Apple announced its new plan for content publishers this week, and already it’s making money for the publishing industry by enabling wild, eyeball-grabbing headlines guaranteed to bring in the readers.
“Apple Just F****d Over Online Music Subs”
“Steve Jobs to Pubs: Our Way or Highway”
“Apple Launches Subscription System, Gouges Publishers in the Process”
“Apple Subscription Plans Anger Content Providers”
Digital-publishing-technology provider NewspaperDirect called Apple’s new policy ” unjustifiable,” “inexcusable,” “self-serving” and “ridiculous.”

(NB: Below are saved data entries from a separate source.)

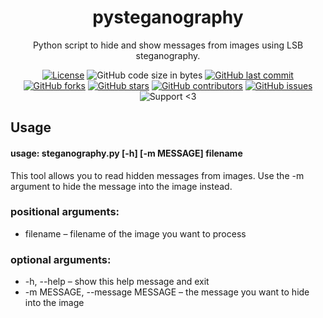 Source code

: <h1 align="center">pysteganography</h1>

<div align="center">
 
 Python script to hide and show messages from images using LSB steganography.
 
 [![License](https://img.shields.io/github/license/kokolem/pysteganography)](https://github.com/kokolem/pysteganography/blob/master/LICENSE)
 ![GitHub code size in bytes](https://img.shields.io/github/languages/code-size/kokolem/pysteganography)
 [![GitHub last commit](https://img.shields.io/github/last-commit/kokolem/pysteganography)](https://github.com/kokolem/pysteganography/commits/master)
 [![GitHub forks](https://img.shields.io/github/forks/kokolem/pysteganography)](https://github.com/kokolem/pysteganography/network/members)
 [![GitHub stars](https://img.shields.io/github/stars/kokolem/pysteganography)](https://github.com/kokolem/pysteganography/stargazers)
 [![GitHub contributors](https://img.shields.io/github/contributors/kokolem/pysteganography)](https://github.com/kokolem/pysteganography/graphs/contributors)
 [![GitHub issues](https://img.shields.io/github/issues/kokolem/pysteganography)](https://github.com/kokolem/pysteganography/issues)
 ![Support <3](https://kokolem.github.io/LGBT-friendly-rainbow.svg)
 
</div>

## Usage
#### usage: steganography.py [-h] [-m MESSAGE] filename

This tool allows you to read hidden messages from images. Use the -m argument
to hide the message into the image instead.

### positional arguments:
- filename – filename of the image you want to process

### optional arguments:
- -h, --help – show this help message and exit
- -m MESSAGE, --message MESSAGE – the message you want to hide into the image
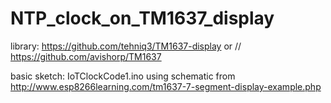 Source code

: # NTP_clock_on_TM1637_display
library: https://github.com/tehniq3/TM1637-display or // https://github.com/avishorp/TM1637

basic sketch: IoTClockCode1.ino using schematic from http://www.esp8266learning.com/tm1637-7-segment-display-example.php

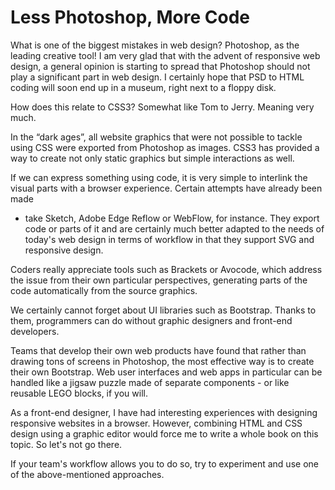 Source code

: Less Photoshop, More Code
=========================

What is one of the biggest mistakes in web design? Photoshop, as the leading
creative tool! I am very glad that with the advent of responsive web design, a
general opinion is starting to spread that Photoshop should not play a
significant part in web design. I certainly hope that PSD to HTML coding will
soon end up in a museum, right next to a floppy disk.

How does this relate to CSS3? Somewhat like Tom to Jerry. Meaning very much.

In the “dark ages”, all website graphics that were not possible to tackle using
CSS were exported from Photoshop as images. CSS3 has provided a way to create
not only static graphics but simple interactions as well.

If we can express something using code, it is very simple to interlink the
visual parts with a browser experience. Certain attempts have already been made
- take Sketch, Adobe Edge Reflow or WebFlow, for instance. They export code or
parts of it and are certainly much better adapted to the needs of today's web
design in terms of workflow in that they support SVG and responsive design.

Coders really appreciate tools such as Brackets or Avocode, which address the
issue from their own particular perspectives, generating parts of the code
automatically from the source graphics.

We certainly cannot forget about UI libraries such as Bootstrap. Thanks to them,
programmers can do without graphic designers and front-end developers.

Teams that develop their own web products have found that rather than drawing
tons of screens in Photoshop, the most effective way is to create their own
Bootstrap. Web user interfaces and web apps in particular can be handled like a
jigsaw puzzle made of separate components - or like reusable LEGO blocks, if you
will.

As a front-end designer, I have had interesting experiences with designing
responsive websites in a browser. However, combining HTML and CSS design using a
graphic editor would force me to write a whole book on this topic. So let's not
go there.

If your team's workflow allows you to do so, try to experiment and use one of
the above-mentioned approaches.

The International Newsmedia Marketing Association felt “betrayed.”
OK, OK. We get the idea.
Movie critic Roger Ebert summarized another view in some quarters by tweeting: “Steve Jobs contributes his bit to the destruction of print media.”
That’s a compliment, not a criticism, by the way.
Meanwhile, just a day after Apple unleashed its new plan, Google unveiled one of its own, called Google One Pass. USA Today says the Google plan “undercuts Apple.”
So let’s collect ourselves and think this through. Is Apple’s plan really a major slap in the face to the publishing industry? Will it help kill print? And is Google’s One Pass a preferable alternative?